BEGIN

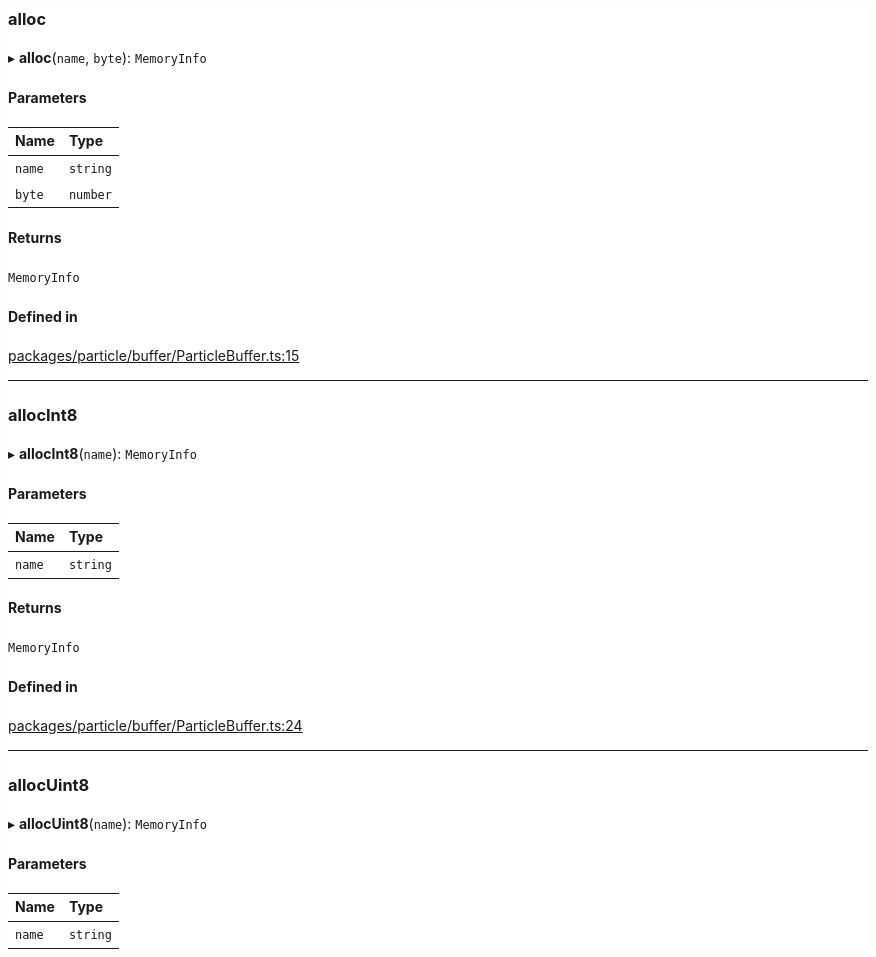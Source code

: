 ### alloc

▸ **alloc**(`name`, `byte`): `MemoryInfo`

#### Parameters

| Name | Type |
| :------ | :------ |
| `name` | `string` |
| `byte` | `number` |

#### Returns

`MemoryInfo`

#### Defined in

[packages/particle/buffer/ParticleBuffer.ts:15](https://github.com/Orillusion/orillusion/blob/main/packages/particle/buffer/ParticleBuffer.ts#L15)

___

### allocInt8

▸ **allocInt8**(`name`): `MemoryInfo`

#### Parameters

| Name | Type |
| :------ | :------ |
| `name` | `string` |

#### Returns

`MemoryInfo`

#### Defined in

[packages/particle/buffer/ParticleBuffer.ts:24](https://github.com/Orillusion/orillusion/blob/main/packages/particle/buffer/ParticleBuffer.ts#L24)

___

### allocUint8

▸ **allocUint8**(`name`): `MemoryInfo`

#### Parameters

| Name | Type |
| :------ | :------ |
| `name` | `string` |
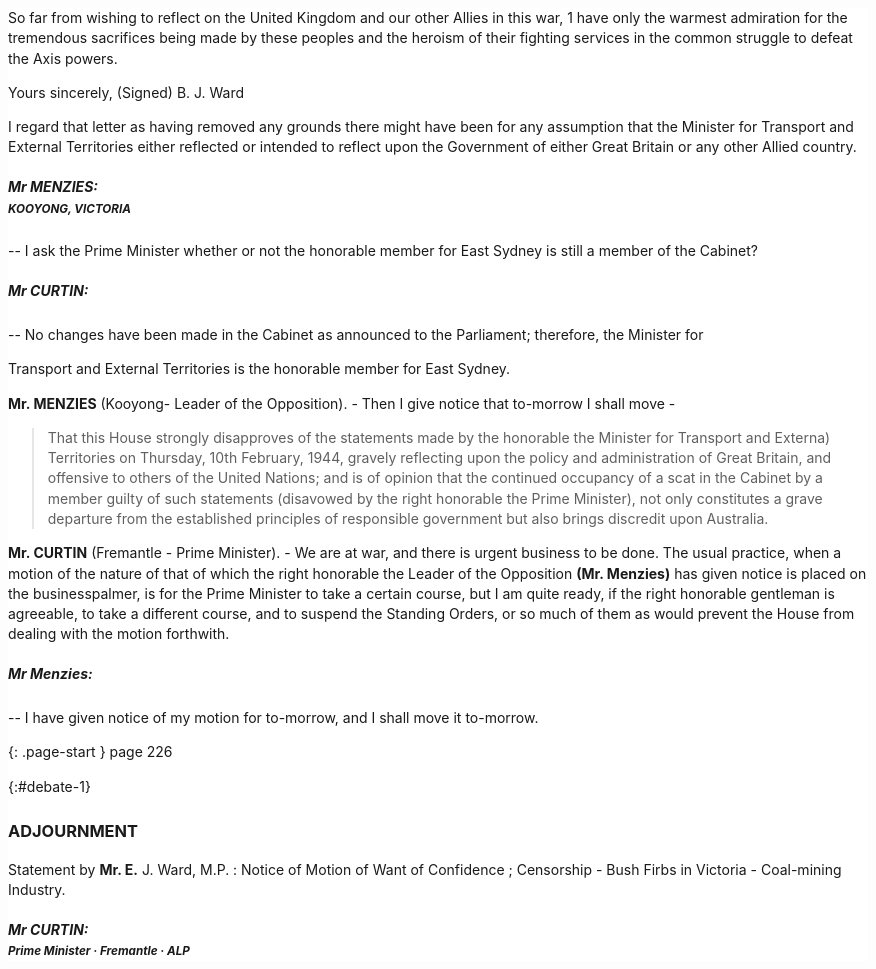 So far from wishing to reflect on the United Kingdom and our other Allies in this war, 1 have only the warmest admiration for the tremendous sacrifices being made by these peoples and the heroism of their fighting services in the common struggle to defeat the Axis powers. 

Yours sincerely, (Signed) B. J.  Ward 

I regard that letter as having removed any grounds there might have been for any assumption that the Minister for Transport and External Territories either reflected or intended to reflect upon the Government of either Great Britain or any other Allied country. 

##### Mr MENZIES:<br><small class="text-muted">KOOYONG, VICTORIA</small>

-- I ask the Prime Minister whether or not the honorable member for East Sydney is still a member of the Cabinet? 

##### Mr CURTIN:

-- No changes have been made in the Cabinet as announced to the Parliament; therefore, the Minister for 

Transport and External Territories is the honorable member for East Sydney. 


 **Mr. MENZIES** (Kooyong- Leader of the Opposition). - Then I give notice that to-morrow I shall move - 

  >That this House strongly disapproves of the statements made by the honorable the Minister for Transport and Externa) Territories on Thursday, 10th February, 1944, gravely reflecting upon the policy and administration of Great Britain, and offensive to others of the United Nations; and is of opinion that the continued occupancy of a scat  in  the Cabinet by a member guilty of such statements (disavowed by the right honorable the Prime Minister), not only constitutes a grave departure from the established principles of responsible government but also brings discredit upon Australia. 


 **Mr. CURTIN** (Fremantle - Prime Minister). - We are at war, and there is urgent business to be done. The usual practice, when a motion of the nature of that of which the right honorable the Leader of the Opposition  **(Mr. Menzies)**  has given notice is placed on the businesspalmer, is for the Prime Minister to take a certain course, but I am quite ready, if the right honorable gentleman is agreeable, to take a different course, and to suspend the Standing Orders, or so much of them as would prevent the House from dealing with the motion forthwith. 

##### Mr Menzies:

-- I have given notice of my motion for to-morrow, and I shall move it to-morrow. 

{: .page-start }
page 226

{:#debate-1}
### ADJOURNMENT

Statement by  **Mr. E.**  J. Ward, M.P. : Notice of Motion of Want of Confidence ; Censorship - Bush Firbs in Victoria - Coal-mining Industry. 

##### Mr CURTIN:<br><small class="text-muted">Prime Minister &middot; Fremantle &middot; ALP</small>
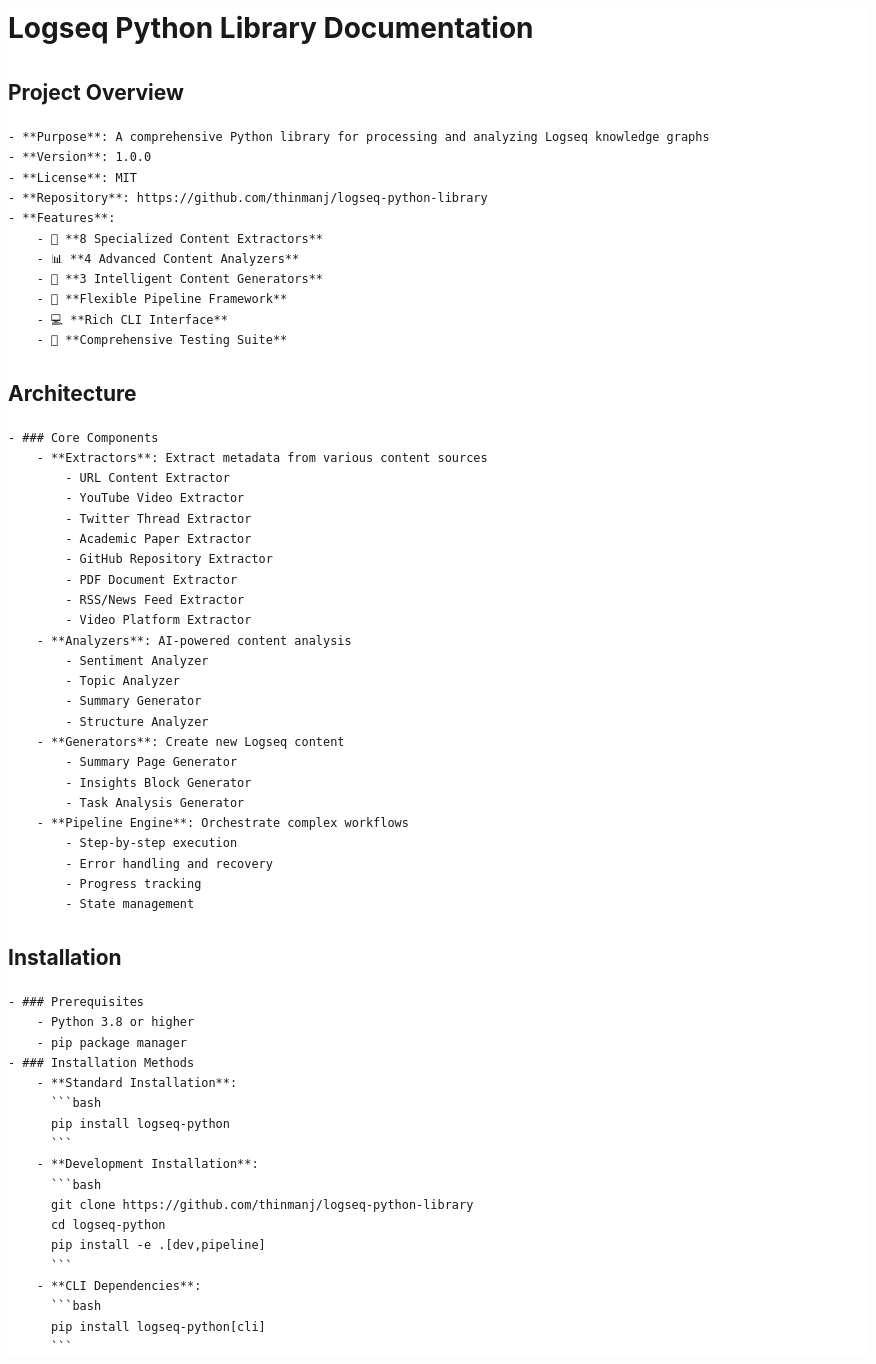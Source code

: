 # Logseq Python Library Documentation

## Project Overview
	- **Purpose**: A comprehensive Python library for processing and analyzing Logseq knowledge graphs
	- **Version**: 1.0.0
	- **License**: MIT
	- **Repository**: https://github.com/thinmanj/logseq-python-library
	- **Features**:
		- 🔗 **8 Specialized Content Extractors**
		- 📊 **4 Advanced Content Analyzers** 
		- 📝 **3 Intelligent Content Generators**
		- 🔧 **Flexible Pipeline Framework**
		- 💻 **Rich CLI Interface**
		- 🧪 **Comprehensive Testing Suite**

## Architecture
	- ### Core Components
		- **Extractors**: Extract metadata from various content sources
			- URL Content Extractor
			- YouTube Video Extractor
			- Twitter Thread Extractor
			- Academic Paper Extractor
			- GitHub Repository Extractor
			- PDF Document Extractor
			- RSS/News Feed Extractor
			- Video Platform Extractor
		- **Analyzers**: AI-powered content analysis
			- Sentiment Analyzer
			- Topic Analyzer
			- Summary Generator
			- Structure Analyzer
		- **Generators**: Create new Logseq content
			- Summary Page Generator
			- Insights Block Generator
			- Task Analysis Generator
		- **Pipeline Engine**: Orchestrate complex workflows
			- Step-by-step execution
			- Error handling and recovery
			- Progress tracking
			- State management

## Installation
	- ### Prerequisites
		- Python 3.8 or higher
		- pip package manager
	- ### Installation Methods
		- **Standard Installation**:
		  ```bash
		  pip install logseq-python
		  ```
		- **Development Installation**:
		  ```bash
		  git clone https://github.com/thinmanj/logseq-python-library
		  cd logseq-python
		  pip install -e .[dev,pipeline]
		  ```
		- **CLI Dependencies**:
		  ```bash
		  pip install logseq-python[cli]
		  ```
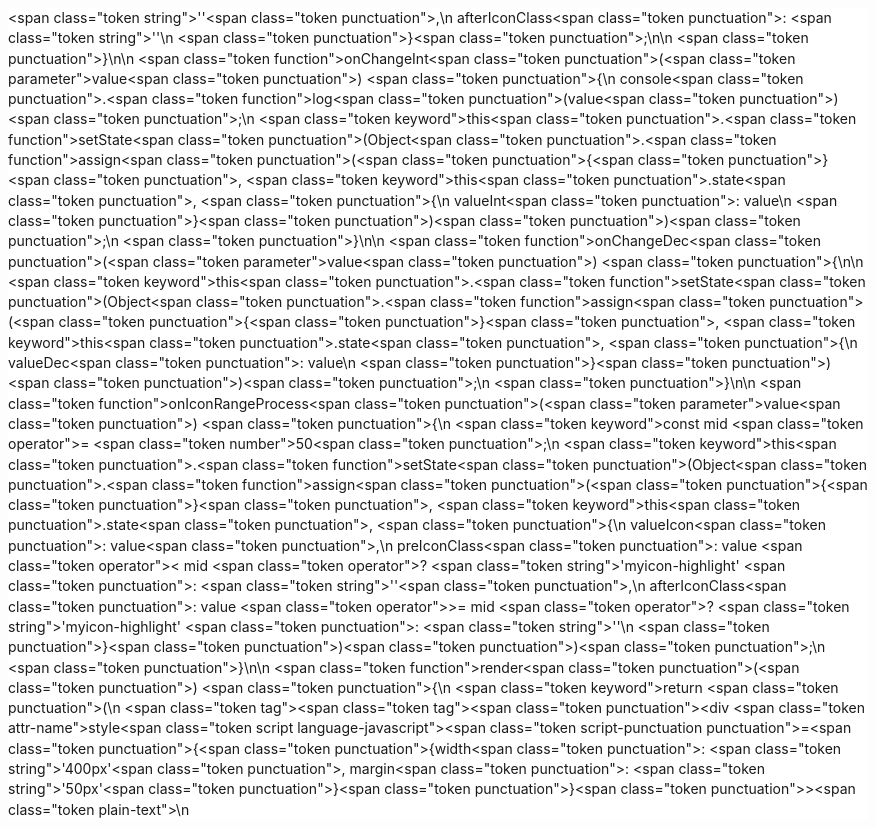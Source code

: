 <span class=\"token string\">''</span><span class=\"token punctuation\">,</span>\n            afterIconClass<span class=\"token punctuation\">:</span> <span class=\"token string\">''</span>\n        <span class=\"token punctuation\">}</span><span class=\"token punctuation\">;</span>\n\n    <span class=\"token punctuation\">}</span>\n\n    <span class=\"token function\">onChangeInt</span><span class=\"token punctuation\">(</span><span class=\"token parameter\">value</span><span class=\"token punctuation\">)</span> <span class=\"token punctuation\">{</span>\n        console<span class=\"token punctuation\">.</span><span class=\"token function\">log</span><span class=\"token punctuation\">(</span>value<span class=\"token punctuation\">)</span><span class=\"token punctuation\">;</span>\n        <span class=\"token keyword\">this</span><span class=\"token punctuation\">.</span><span class=\"token function\">setState</span><span class=\"token punctuation\">(</span>Object<span class=\"token punctuation\">.</span><span class=\"token function\">assign</span><span class=\"token punctuation\">(</span><span class=\"token punctuation\">{</span><span class=\"token punctuation\">}</span><span class=\"token punctuation\">,</span> <span class=\"token keyword\">this</span><span class=\"token punctuation\">.</span>state<span class=\"token punctuation\">,</span> <span class=\"token punctuation\">{</span>\n            valueInt<span class=\"token punctuation\">:</span> value\n        <span class=\"token punctuation\">}</span><span class=\"token punctuation\">)</span><span class=\"token punctuation\">)</span><span class=\"token punctuation\">;</span>\n    <span class=\"token punctuation\">}</span>\n\n    <span class=\"token function\">onChangeDec</span><span class=\"token punctuation\">(</span><span class=\"token parameter\">value</span><span class=\"token punctuation\">)</span> <span class=\"token punctuation\">{</span>\n\n        <span class=\"token keyword\">this</span><span class=\"token punctuation\">.</span><span class=\"token function\">setState</span><span class=\"token punctuation\">(</span>Object<span class=\"token punctuation\">.</span><span class=\"token function\">assign</span><span class=\"token punctuation\">(</span><span class=\"token punctuation\">{</span><span class=\"token punctuation\">}</span><span class=\"token punctuation\">,</span> <span class=\"token keyword\">this</span><span class=\"token punctuation\">.</span>state<span class=\"token punctuation\">,</span> <span class=\"token punctuation\">{</span>\n            valueDec<span class=\"token punctuation\">:</span> value\n        <span class=\"token punctuation\">}</span><span class=\"token punctuation\">)</span><span class=\"token punctuation\">)</span><span class=\"token punctuation\">;</span>\n    <span class=\"token punctuation\">}</span>\n\n    <span class=\"token function\">onIconRangeProcess</span><span class=\"token punctuation\">(</span><span class=\"token parameter\">value</span><span class=\"token punctuation\">)</span> <span class=\"token punctuation\">{</span>\n        <span class=\"token keyword\">const</span> mid <span class=\"token operator\">=</span> <span class=\"token number\">50</span><span class=\"token punctuation\">;</span>\n        <span class=\"token keyword\">this</span><span class=\"token punctuation\">.</span><span class=\"token function\">setState</span><span class=\"token punctuation\">(</span>Object<span class=\"token punctuation\">.</span><span class=\"token function\">assign</span><span class=\"token punctuation\">(</span><span class=\"token punctuation\">{</span><span class=\"token punctuation\">}</span><span class=\"token punctuation\">,</span> <span class=\"token keyword\">this</span><span class=\"token punctuation\">.</span>state<span class=\"token punctuation\">,</span> <span class=\"token punctuation\">{</span>\n            valueIcon<span class=\"token punctuation\">:</span> value<span class=\"token punctuation\">,</span>\n            preIconClass<span class=\"token punctuation\">:</span> value <span class=\"token operator\">&lt;</span> mid <span class=\"token operator\">?</span> <span class=\"token string\">'myicon-highlight'</span> <span class=\"token punctuation\">:</span> <span class=\"token string\">''</span><span class=\"token punctuation\">,</span>\n            afterIconClass<span class=\"token punctuation\">:</span> value <span class=\"token operator\">>=</span> mid <span class=\"token operator\">?</span> <span class=\"token string\">'myicon-highlight'</span> <span class=\"token punctuation\">:</span> <span class=\"token string\">''</span>\n        <span class=\"token punctuation\">}</span><span class=\"token punctuation\">)</span><span class=\"token punctuation\">)</span><span class=\"token punctuation\">;</span>\n    <span class=\"token punctuation\">}</span>\n\n    <span class=\"token function\">render</span><span class=\"token punctuation\">(</span><span class=\"token punctuation\">)</span> <span class=\"token punctuation\">{</span>\n        <span class=\"token keyword\">return</span> <span class=\"token punctuation\">(</span>\n            <span class=\"token tag\"><span class=\"token tag\"><span class=\"token punctuation\">&lt;</span>div</span> <span class=\"token attr-name\">style</span><span class=\"token script language-javascript\"><span class=\"token script-punctuation punctuation\">=</span><span class=\"token punctuation\">{</span><span class=\"token punctuation\">{</span>width<span class=\"token punctuation\">:</span> <span class=\"token string\">'400px'</span><span class=\"token punctuation\">,</span> margin<span class=\"token punctuation\">:</span> <span class=\"token string\">'50px'</span><span class=\"token punctuation\">}</span><span class=\"token punctuation\">}</span></span><span class=\"token punctuation\">></span></span><span class=\"token plain-text\">\n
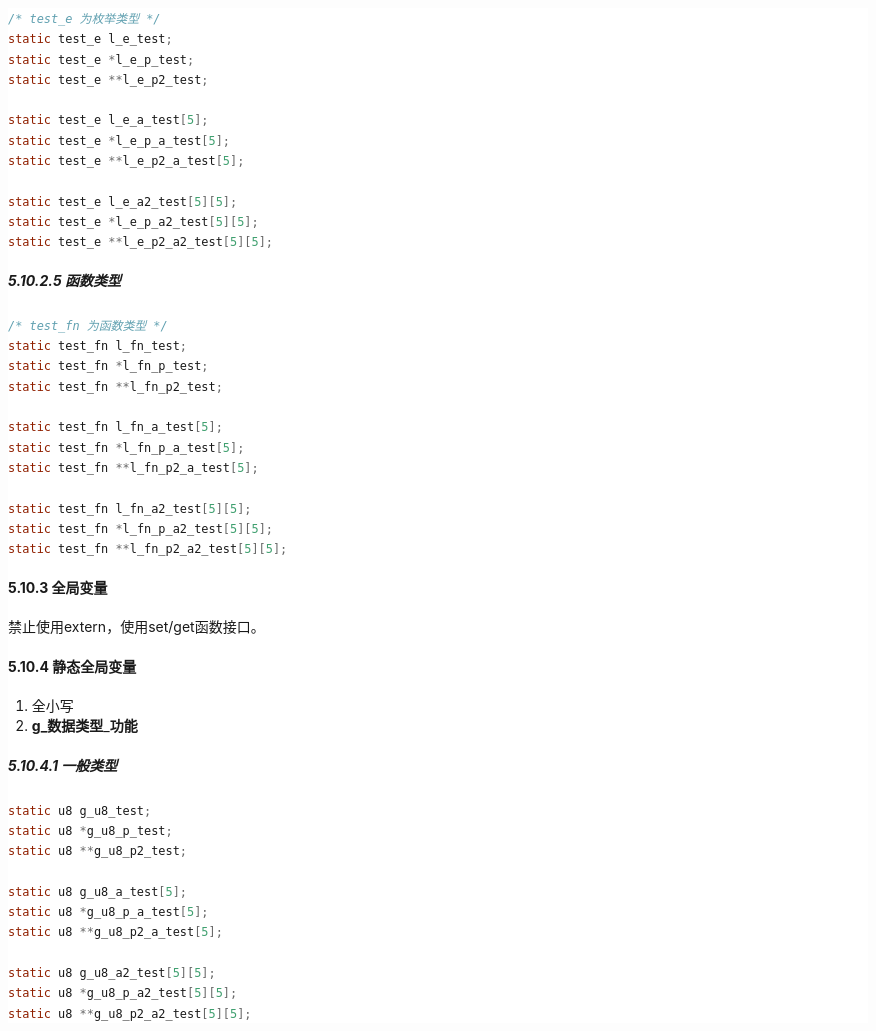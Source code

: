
 ```c
/* test_e 为枚举类型 */
static test_e l_e_test;
static test_e *l_e_p_test;
static test_e **l_e_p2_test;

static test_e l_e_a_test[5];
static test_e *l_e_p_a_test[5];
static test_e **l_e_p2_a_test[5];

static test_e l_e_a2_test[5][5];
static test_e *l_e_p_a2_test[5][5];
static test_e **l_e_p2_a2_test[5][5];
```

##### 5.10.2.5 函数类型

```c
/* test_fn 为函数类型 */
static test_fn l_fn_test;
static test_fn *l_fn_p_test;
static test_fn **l_fn_p2_test;

static test_fn l_fn_a_test[5];
static test_fn *l_fn_p_a_test[5];
static test_fn **l_fn_p2_a_test[5];

static test_fn l_fn_a2_test[5][5];
static test_fn *l_fn_p_a2_test[5][5];
static test_fn **l_fn_p2_a2_test[5][5];
```

#### 5.10.3 全局变量

禁止使用extern，使用set/get函数接口。

#### 5.10.4 静态全局变量

1. 全小写
2. **g_数据类型**\_**功能**

##### 5.10.4.1 一般类型

```c
static u8 g_u8_test;
static u8 *g_u8_p_test;
static u8 **g_u8_p2_test;

static u8 g_u8_a_test[5];
static u8 *g_u8_p_a_test[5];
static u8 **g_u8_p2_a_test[5];

static u8 g_u8_a2_test[5][5];
static u8 *g_u8_p_a2_test[5][5];
static u8 **g_u8_p2_a2_test[5][5];
```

END

§ Exercise instructions
Set out exactly the lines from the one bearing "#### 5.10.3 全局变量" through the end of the data, including both ends and omitting all others.

§ Response below
#### 5.10.3 全局变量

禁止使用extern，使用set/get函数接口。

#### 5.10.4 静态全局变量

1. 全小写
2. **g_数据类型**\_**功能**

##### 5.10.4.1 一般类型

```c
static u8 g_u8_test;
static u8 *g_u8_p_test;
static u8 **g_u8_p2_test;

static u8 g_u8_a_test[5];
static u8 *g_u8_p_a_test[5];
static u8 **g_u8_p2_a_test[5];

static u8 g_u8_a2_test[5][5];
static u8 *g_u8_p_a2_test[5][5];
static u8 **g_u8_p2_a2_test[5][5];
```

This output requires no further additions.